◆ **To do**
I need the lines below from the one with "2. **SVM Classification Model:**" down to the one with "## Conclusion" reproduced exactly, both ends included, and nothing else.

── Source material ──

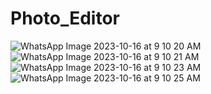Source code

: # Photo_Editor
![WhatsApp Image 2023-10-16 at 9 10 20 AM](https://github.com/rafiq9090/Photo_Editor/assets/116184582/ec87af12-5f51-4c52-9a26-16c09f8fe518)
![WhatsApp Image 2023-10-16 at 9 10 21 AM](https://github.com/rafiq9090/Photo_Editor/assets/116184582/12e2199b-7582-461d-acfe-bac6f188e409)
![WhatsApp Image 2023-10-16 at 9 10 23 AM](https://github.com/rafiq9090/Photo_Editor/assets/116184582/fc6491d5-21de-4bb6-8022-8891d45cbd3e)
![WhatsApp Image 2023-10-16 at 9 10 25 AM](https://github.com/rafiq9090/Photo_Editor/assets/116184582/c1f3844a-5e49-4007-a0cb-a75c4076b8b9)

───
── Source material ──

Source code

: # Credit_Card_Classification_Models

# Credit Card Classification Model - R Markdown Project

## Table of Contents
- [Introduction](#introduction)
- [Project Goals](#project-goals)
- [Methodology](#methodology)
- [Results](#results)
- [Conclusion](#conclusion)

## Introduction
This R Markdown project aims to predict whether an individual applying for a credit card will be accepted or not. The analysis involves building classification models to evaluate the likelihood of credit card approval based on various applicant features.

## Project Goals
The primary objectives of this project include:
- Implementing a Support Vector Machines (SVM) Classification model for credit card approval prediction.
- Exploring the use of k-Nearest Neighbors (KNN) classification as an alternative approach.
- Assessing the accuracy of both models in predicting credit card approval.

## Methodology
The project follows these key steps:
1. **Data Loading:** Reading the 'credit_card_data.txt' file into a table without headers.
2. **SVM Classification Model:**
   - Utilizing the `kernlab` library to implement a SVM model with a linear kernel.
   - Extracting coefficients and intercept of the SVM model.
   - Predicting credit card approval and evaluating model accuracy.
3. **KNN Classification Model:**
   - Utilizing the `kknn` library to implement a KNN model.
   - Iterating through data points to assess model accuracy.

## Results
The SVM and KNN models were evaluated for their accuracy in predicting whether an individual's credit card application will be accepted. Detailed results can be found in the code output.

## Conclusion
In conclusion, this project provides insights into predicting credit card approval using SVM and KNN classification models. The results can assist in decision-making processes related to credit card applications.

───

◆ **Answer for the task**
2. **SVM Classification Model:**
   - Utilizing the `kernlab` library to implement a SVM model with a linear kernel.
   - Extracting coefficients and intercept of the SVM model.
   - Predicting credit card approval and evaluating model accuracy.
3. **KNN Classification Model:**
   - Utilizing the `kknn` library to implement a KNN model.
   - Iterating through data points to assess model accuracy.

## Results
The SVM and KNN models were evaluated for their accuracy in predicting whether an individual's credit card application will be accepted. Detailed results can be found in the code output.

## Conclusion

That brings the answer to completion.